In a statement her family said: "Kayla was a precious fun loving eight-year-old who was loved by everyone around her. Kayla's smile would light up a room. She attended Rockfield's Gaelic Medium where she was fluent in Gaelic.

"Our wee girl loved music and dance as well as doing hair, nails and make up. Kayla has two younger brothers who, along with the rest of her family and friends, will miss her dearly."

A joint investigation between Police Scotland and the Health and Safety Executive will take place to establish the full circumstances surrounding the death, however, it is not being treated as suspicious.
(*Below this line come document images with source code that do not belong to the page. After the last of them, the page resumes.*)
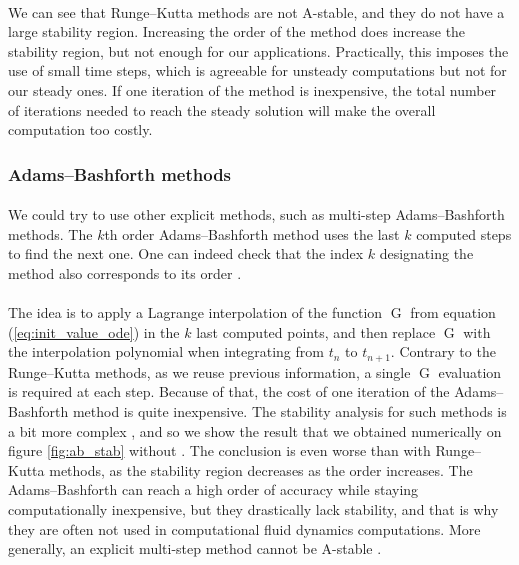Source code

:         \paragraph{}
        We can see that Runge--Kutta methods are not A-stable, and they do not have a large stability region.
        Increasing the order of the method does increase the stability region, but not enough for our applications.
        Practically, this imposes the use of small time steps, which is agreeable for unsteady computations but not for our steady ones.
        If one iteration of the method is inexpensive, the total number of iterations needed to reach the steady solution will make the overall computation too costly.


      \subsubsection{Adams--Bashforth methods}

        \paragraph{}
        We could try to use other explicit methods, such as multi-step Adams--Bashforth methods.
        The $k$th order Adams--Bashforth method uses the last $k$ computed steps to find the next one.
        One can indeed check that the index $k$ designating the method also corresponds to its order \cite{HairerNorsettWanner1993}.

        \paragraph{}
        The idea is to apply a Lagrange interpolation of the function $\operatorname{G}$ from equation (\ref{eq:init_value_ode}) in the $k$ last computed points, and then replace $\operatorname{G}$ with the interpolation polynomial when integrating from $t_n$ to $t_{n+1}$.
        Contrary to the Runge--Kutta methods, as we reuse previous information, a single $\operatorname{G}$ evaluation is required at each step.
        Because of that, the cost of one iteration of the Adams--Bashforth method is quite inexpensive.
        The stability analysis for such methods is a bit more complex \cite{HairerNorsettWanner1993, HairerWanner1996}, and so we show the result that we obtained numerically on figure \ref{fig:ab_stab} without .
        The conclusion is even worse than with Runge--Kutta methods, as the stability region decreases as the order increases.
        The Adams--Bashforth can reach a high order of accuracy while staying computationally inexpensive, but they drastically lack stability, and that is why they are often not used in computational fluid dynamics computations.
        More generally, an explicit multi-step method cannot be A-stable \cite{Dahlquist1963}.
The area where the incident happened is part of the Barcaldine Forest, where there has been logging activity recently.

Margaret Adams, convenor of the local community council, told BBC Radio's Good Morning Scotland programme that the tragedy would have a "massive" impact on the community.

"Even if people don't know the child they will know the family, in a small community," she said.

"It really will have quite an affect on the locals."

Ms Adams said logging had been going on in the area for several months, with signs up warning of the dangers.

She added: "The signs make it very clear that they don't want people to go up because there will be heavy machinery and logs stacked."

Letters sent

Local resident Elaine Walton told BBC Scotland there had been plenty of warnings about forestry operations but it was possible to access the area by avoiding the fenced-off tracks.

"The Forestry (Commission) sent every household in the area a letter telling us the plans for the works, that the place would be sealed off and that there were other walks down at Sutherland's Grove," she said.

"But if you live in the area you know that there are little ways to get up on the hill if you want to and young people explore and find these ways."

A spokesman for Forest Enterprise Scotland said: "Our thoughts are with the family and their friends at this very difficult time and we offer them our deepest condolences.

"We will now focus on working with the site contractor, Tilhill Forestry, and the Health and Safety Executive as investigations into this tragic incident continue."